Eric Buehrens

Eric Buehrens's picture

I am an executive coach and organizational consultant and certified in Coaching for Leadership & Professional Development by the Tavistock Institute of Human Relations. My practice builds on what I have learned, and the questions that made me curious, over a long career in leadership roles in important institutions in public service, the private sector, and for the past 20 years, academic medicine, healthcare and higher education. These roles include Chief Operating Officer and Interim Chief Executive Officer of the Beth Israel Deaconess Medical Center (a teaching hospital of Harvard Medical School), Executive Dean for Administration at Harvard Medical School and Deputy Provost for Administration at Harvard University, and Executive Vice President and Chief Operating Officer of a large private multi-specialty group medical practice.      

In addition to my private coaching and consulting practice, I am currently an Instructor in Health Policy and Management at the Harvard T.H. Chan School of Public Health, an Associate Faculty member of Ariadne Labs, and on the Advisory Board of the OpenNotes Initiative. I also coach in the Harvard Business School Executive Education program.          

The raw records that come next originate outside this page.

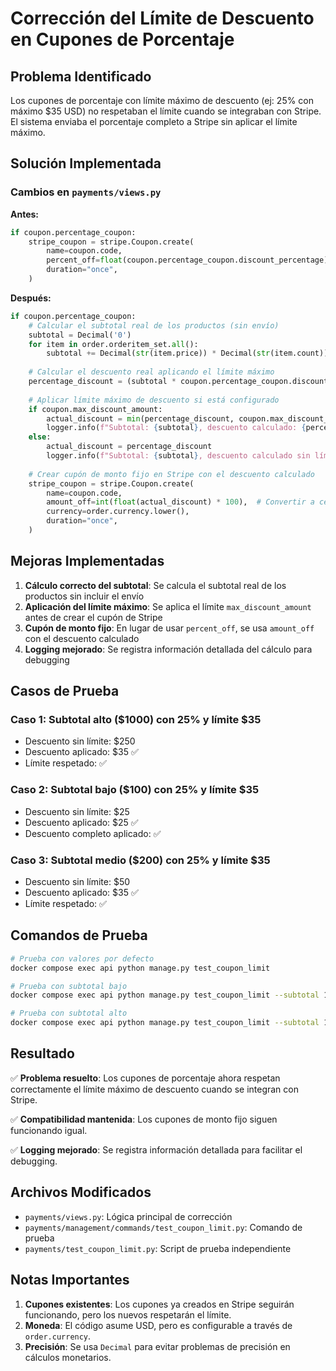 # Corrección del Límite de Descuento en Cupones de Porcentaje

## Problema Identificado

Los cupones de porcentaje con límite máximo de descuento (ej: 25% con máximo $35 USD) no respetaban el límite cuando se integraban con Stripe. El sistema enviaba el porcentaje completo a Stripe sin aplicar el límite máximo.

## Solución Implementada

### Cambios en `payments/views.py`

**Antes:**
```python
if coupon.percentage_coupon:
    stripe_coupon = stripe.Coupon.create(
        name=coupon.code,
        percent_off=float(coupon.percentage_coupon.discount_percentage),
        duration="once",
    )
```

**Después:**
```python
if coupon.percentage_coupon:
    # Calcular el subtotal real de los productos (sin envío)
    subtotal = Decimal('0')
    for item in order.orderitem_set.all():
        subtotal += Decimal(str(item.price)) * Decimal(str(item.count))
    
    # Calcular el descuento real aplicando el límite máximo
    percentage_discount = (subtotal * coupon.percentage_coupon.discount_percentage) / 100
    
    # Aplicar límite máximo de descuento si está configurado
    if coupon.max_discount_amount:
        actual_discount = min(percentage_discount, coupon.max_discount_amount)
        logger.info(f"Subtotal: {subtotal}, descuento calculado: {percentage_discount}, límite: {coupon.max_discount_amount}, descuento final: {actual_discount}")
    else:
        actual_discount = percentage_discount
        logger.info(f"Subtotal: {subtotal}, descuento calculado sin límite: {actual_discount}")
    
    # Crear cupón de monto fijo en Stripe con el descuento calculado
    stripe_coupon = stripe.Coupon.create(
        name=coupon.code,
        amount_off=int(float(actual_discount) * 100),  # Convertir a centavos
        currency=order.currency.lower(),
        duration="once",
    )
```

## Mejoras Implementadas

1. **Cálculo correcto del subtotal**: Se calcula el subtotal real de los productos sin incluir el envío
2. **Aplicación del límite máximo**: Se aplica el límite `max_discount_amount` antes de crear el cupón de Stripe
3. **Cupón de monto fijo**: En lugar de usar `percent_off`, se usa `amount_off` con el descuento calculado
4. **Logging mejorado**: Se registra información detallada del cálculo para debugging

## Casos de Prueba

### Caso 1: Subtotal alto ($1000) con 25% y límite $35
- Descuento sin límite: $250
- Descuento aplicado: $35 ✅
- Límite respetado: ✅

### Caso 2: Subtotal bajo ($100) con 25% y límite $35
- Descuento sin límite: $25
- Descuento aplicado: $25 ✅
- Descuento completo aplicado: ✅

### Caso 3: Subtotal medio ($200) con 25% y límite $35
- Descuento sin límite: $50
- Descuento aplicado: $35 ✅
- Límite respetado: ✅

## Comandos de Prueba

```bash
# Prueba con valores por defecto
docker compose exec api python manage.py test_coupon_limit

# Prueba con subtotal bajo
docker compose exec api python manage.py test_coupon_limit --subtotal 100 --percentage 25 --max-discount 35

# Prueba con subtotal alto
docker compose exec api python manage.py test_coupon_limit --subtotal 1000 --percentage 25 --max-discount 35
```

## Resultado

✅ **Problema resuelto**: Los cupones de porcentaje ahora respetan correctamente el límite máximo de descuento cuando se integran con Stripe.

✅ **Compatibilidad mantenida**: Los cupones de monto fijo siguen funcionando igual.

✅ **Logging mejorado**: Se registra información detallada para facilitar el debugging.

## Archivos Modificados

- `payments/views.py`: Lógica principal de corrección
- `payments/management/commands/test_coupon_limit.py`: Comando de prueba
- `payments/test_coupon_limit.py`: Script de prueba independiente

## Notas Importantes

1. **Cupones existentes**: Los cupones ya creados en Stripe seguirán funcionando, pero los nuevos respetarán el límite.
2. **Moneda**: El código asume USD, pero es configurable a través de `order.currency`.
3. **Precisión**: Se usa `Decimal` para evitar problemas de precisión en cálculos monetarios.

I’ve operated healthcare systems internationally and consulted extensively on operational excellence. I served as CEO and Director of the Lean Enterprise Institute, a not-for-profit organization that teaches operational improvement based on the principles of the Toyota Production System. I have created strategic planning processes for institutions as an executive and consultant. I’ve sponsored many patient safety initiatives in healthcare and advised a number of healthcare startups. I am deeply committed to creating psychological safety in organizations and building capacity to continuously learn and improve.      

As leadership roles demanded more of me, I could not avoid many of the confounding dilemmas of organizational life. How can leaders effectively build alignment around organizational goals? Why is the internal life of so many organizations at variance with their espoused goals and mission statements? Companies rely on their leaders to solve a vast range of problems, many of them intractable or insoluble, so where can leaders turn for support, guidance, and insight? How can leaders satisfy institutional needs while also sustaining themselves? How can they constructively process the internal impact when they find that they no longer meet the needs of the companies and institutions they have served?       

We can’t always solve these dilemmas, but we can become more aware of the hidden purposes within ourselves and the institutions in which we work and are called to lead. The work of leadership also includes managing the conflict between the conscious work tasks of organizations, and the unspoken and often unrecognized agendas that institutions, their stakeholders, and their leaders bring to the organization. Leaders must also deal with high and sometimes conflicting expectations from different parties such as clients and colleagues. My work aims to find a constructive way forward for leaders who are managing often disparate areas of their work lives and provide a space for them to work out dilemmas and work toward solutions.      

My coaching and consulting always tries to bear in mind that the work of leadership also includes managing the conflict between the conscious work task of organizations, and these unspoken and often unrecognized agendas that institutions, their stakeholders and leaders bring to the leaders’ role.